Mentalité de la population :
La population de la République des Cités Unies est répartie sur deux continents (et influencée par les cultures de leur continent), créant une société très hétérogène (entre l'Aleucie qui est un cœur économique, et l'Eurysie principalement agricole). Cette diversité crée des frictions et des chocs culturels (les différences linguistiques et culturelles peuvent provoquer des malentendus dans les affaires ou la vie quotidienne), mais elle contribue aussi à une culture du compromis et de la négociation. Il est bien difficile de donner des caractéristiques comportementales typiques aux septiens, ceux-ci ne dérogeant pas aux soucis des sociétés mondiales : les inégalités économiques et sociales restent un défi majeur entre les cités mais également entre les habitants. En effet, la reproduction sociale est très marquée : deux enfants sur trois suivent la trajectoire de leurs parents, permettant l’émergence de classes aisées, voire bourgeoises, dans certaines citées et quartiers. Ces écarts économiques alimentent des tensions et rendent visible la fracture sociale au sein de la République. Face à cette réalité, de nombreuses associations et syndicats se mobilisent pour défendre les citoyens, protéger les emplois précaires et promouvoir une forme de justice sociale. Ces mouvements participent à la création d’un espace de dialogue et de solidarité, et influencent la mentalité générale des habitants : si les Septiens sont confrontés aux défis économiques et aux inégalités, ils développent également un sens aigu de la solidarité, de la vigilance citoyenne et de la négociation collective. Cependant, cette politique du dialogue n'aboutit pas systématiquement. Les frictions sociales peuvent dégénérer et se traduire par des grèves qui paralysent les cités, des manifestations de grande ampleur ou de longs blocages qui perturbent la vie quotidienne dans les cités fédérées.Les uniciens apprennent donc à naviguer entre coopération et conflit : si la négociation est valorisée, la contestation reste un outil incontournable pour faire entendre certaines voix et défendre des intérêts particuliers, qu’il s’agisse de travailleurs précarisés, de syndicats ou de communautés marginalisées.

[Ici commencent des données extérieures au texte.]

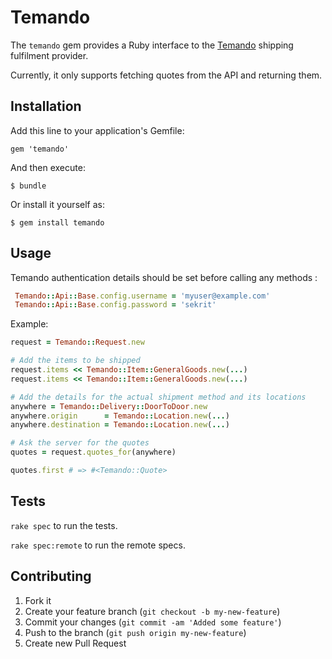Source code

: # Temando

The `temando` gem provides a Ruby interface to the
[Temando](https://www.temando.com/) shipping fulfilment provider.

Currently, it only supports fetching quotes from the API and returning
them.

## Installation

Add this line to your application's Gemfile:

    gem 'temando'

And then execute:

    $ bundle

Or install it yourself as:

    $ gem install temando

## Usage

Temando authentication details should be set before calling any methods :

```ruby
 Temando::Api::Base.config.username = 'myuser@example.com'
 Temando::Api::Base.config.password = 'sekrit'
```

Example:

```ruby
request = Temando::Request.new

# Add the items to be shipped
request.items << Temando::Item::GeneralGoods.new(...)
request.items << Temando::Item::GeneralGoods.new(...)

# Add the details for the actual shipment method and its locations
anywhere = Temando::Delivery::DoorToDoor.new
anywhere.origin      = Temando::Location.new(...)
anywhere.destination = Temando::Location.new(...)

# Ask the server for the quotes
quotes = request.quotes_for(anywhere)

quotes.first # => #<Temando::Quote>
```

## Tests

`rake spec` to run the tests.

`rake spec:remote` to run the remote specs.

## Contributing

1. Fork it
2. Create your feature branch (`git checkout -b my-new-feature`)
3. Commit your changes (`git commit -am 'Added some feature'`)
4. Push to the branch (`git push origin my-new-feature`)
5. Create new Pull Request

Parlons sécurité. Les différentes cités de la République des Cités Unies appliquent des politiques sécuritaires variées, adaptées aux spécificités culturelles, économiques et démographiques propres à chacune. Il serait faux, voire mensonger, de qualifier ces cités de lieux exempts de criminalité. Même au cœur économique de la République, dans les Cités aleucéennes, la situation est contrastée. Si certaines zones reflètent la prospérité et le confort, de nombreux quartiers populaires accueillent des habitants à faibles revenus, confrontés à une qualité de vie moindre. Ces contextes socio-économiques fragilisés peuvent favoriser la délinquance, en particulier juvénile, ainsi que d’autres formes d’infractions liées à la précarité. Pour encadrer cette réalité, les gouverneurs des cités disposent d’un pouvoir de police et sont à la tête de leur Garde métropolitaine, constituée d’agents de police professionnels, armés ou non, dont la mission principale est de maintenir l’ordre public. Cependant, la Garde métropolitaine fait parfois l’objet de critiques, notamment en Aleucie, pour ses méthodes jugées violentes et pour ses débordements lors de manifestations ou de mouvements sociaux. En parallèle, la Garde fédérale, placée sous l’autorité du Bureau du Gouverneur général, constitue un contre-pouvoir aux gouverneurs des cités. Elle peut intervenir dans n’importe quelle cité, sur demande du Gouverneur général, via le fameux « Insurrection Act », afin de rétablir l’ordre en supplément ou en remplacement des Gardes métropolitaines locales. La Federal Guard constitue également une force de police judiciaire, capable de mener des enquêtes ayant une portée nationale. Elle dispose d’une primauté sur les Gardes métropolitaines : lorsqu’une affaire dépasse le cadre local ou présente un impact potentiel sur l’ensemble de la République, la Federal Guard peut se saisir de l’enquête, en coordination ou là encore en substitution des forces locales.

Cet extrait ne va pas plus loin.